Что тут можно добавить? Многие оборачивались, в большинстве, понятно, женщины. Но это, может, и не от наряда вовсе, наш герой и сам собой пригож: статен, крупнолиц, моложав (подумаешь, сорок семь лет, мужчина в самом соку, если у него все на месте, а у Ивана Даниловича как раз все на месте), а седина в висках, проступающая из-под кепи, лишь придает загадочность. Так что наряд дополнительно украшал Ивана Сухарева, а не скрадывал изъяны, ибо таковых не имелось.
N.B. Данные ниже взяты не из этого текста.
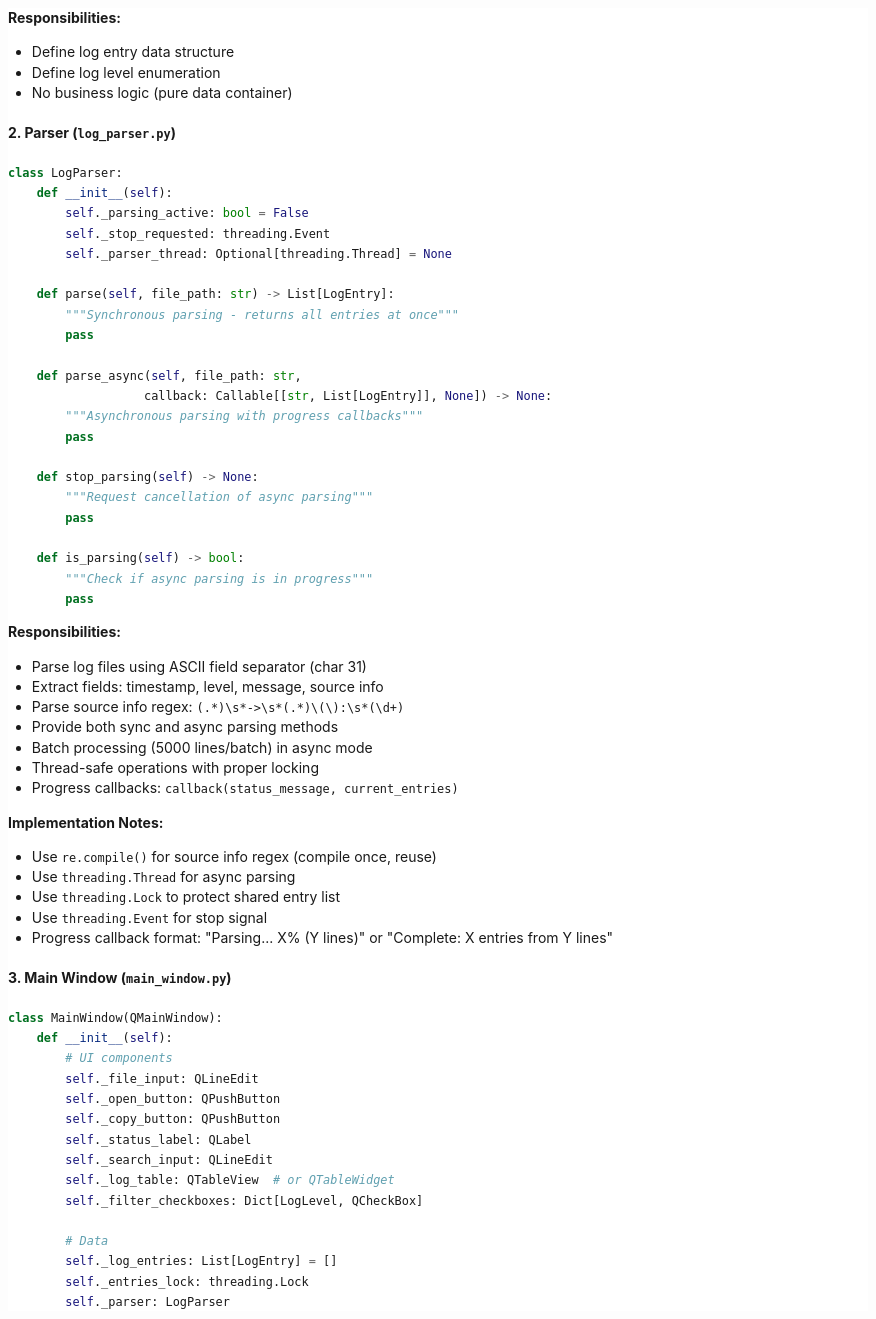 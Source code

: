 **Responsibilities:**
- Define log entry data structure
- Define log level enumeration
- No business logic (pure data container)

#### 2. Parser (`log_parser.py`)

```python
class LogParser:
    def __init__(self):
        self._parsing_active: bool = False
        self._stop_requested: threading.Event
        self._parser_thread: Optional[threading.Thread] = None

    def parse(self, file_path: str) -> List[LogEntry]:
        """Synchronous parsing - returns all entries at once"""
        pass

    def parse_async(self, file_path: str,
                   callback: Callable[[str, List[LogEntry]], None]) -> None:
        """Asynchronous parsing with progress callbacks"""
        pass

    def stop_parsing(self) -> None:
        """Request cancellation of async parsing"""
        pass

    def is_parsing(self) -> bool:
        """Check if async parsing is in progress"""
        pass
```

**Responsibilities:**
- Parse log files using ASCII field separator (char 31)
- Extract fields: timestamp, level, message, source info
- Parse source info regex: `(.*)\s*->\s*(.*)\(\):\s*(\d+)`
- Provide both sync and async parsing methods
- Batch processing (5000 lines/batch) in async mode
- Thread-safe operations with proper locking
- Progress callbacks: `callback(status_message, current_entries)`

**Implementation Notes:**
- Use `re.compile()` for source info regex (compile once, reuse)
- Use `threading.Thread` for async parsing
- Use `threading.Lock` to protect shared entry list
- Use `threading.Event` for stop signal
- Progress callback format: "Parsing... X% (Y lines)" or "Complete: X entries from Y lines"

#### 3. Main Window (`main_window.py`)

```python
class MainWindow(QMainWindow):
    def __init__(self):
        # UI components
        self._file_input: QLineEdit
        self._open_button: QPushButton
        self._copy_button: QPushButton
        self._status_label: QLabel
        self._search_input: QLineEdit
        self._log_table: QTableView  # or QTableWidget
        self._filter_checkboxes: Dict[LogLevel, QCheckBox]

        # Data
        self._log_entries: List[LogEntry] = []
        self._entries_lock: threading.Lock
        self._parser: LogParser
```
Следуя за тележкой, они повернули от перрона, спустились в проезд между домами. Сухарев нетерпеливо озирался кругом, стараясь не пропустить торжественного момента возвращения, вот он и вернулся, припадая к родной земле, вернее даже сказать, к родным камням, проступающим вокруг на раскрывшейся площади во всех жанрах и формах: вздымающихся, грудившихся, стлавшихся, пролегающих, громоздящихся. Это был родной столичный камень, и потому он пробуждал дополнительный восторг, который Сухарев сознательно придерживал в вагоне, считая, что там еще рано, а теперь спустил с тормозов. Восторг расцветал от каменного убранства. Лозунговое разноцветье рябило в глазах. Праздники в том году следовали чередой, они были серьезные, знаменательные, и готовились к ним загодя, не жалея в том числе и средств на украшение. Флажки и флаги, гирлянды, призывы, портреты — все это пестрело, толпилось, призывало.
Первый праздник отшумел, за ним подступал второй, за вторым предвиделся третий, и рабочие производили некоторую перегруппировку на вокзальном фасаде, там со стрекотом работала лебедка, и объемные буквы, оттягиваемые канатами, ползли вверх. Долговязый рабочий в комбинезоне стоял у грузовика и весело выговаривал в кабину водителя:
— Ты зачем раньше времени четвертной привоз? Сообразил, куда я теперь сотенный дену? Ты мне целковый подавай, а четвертной обратно…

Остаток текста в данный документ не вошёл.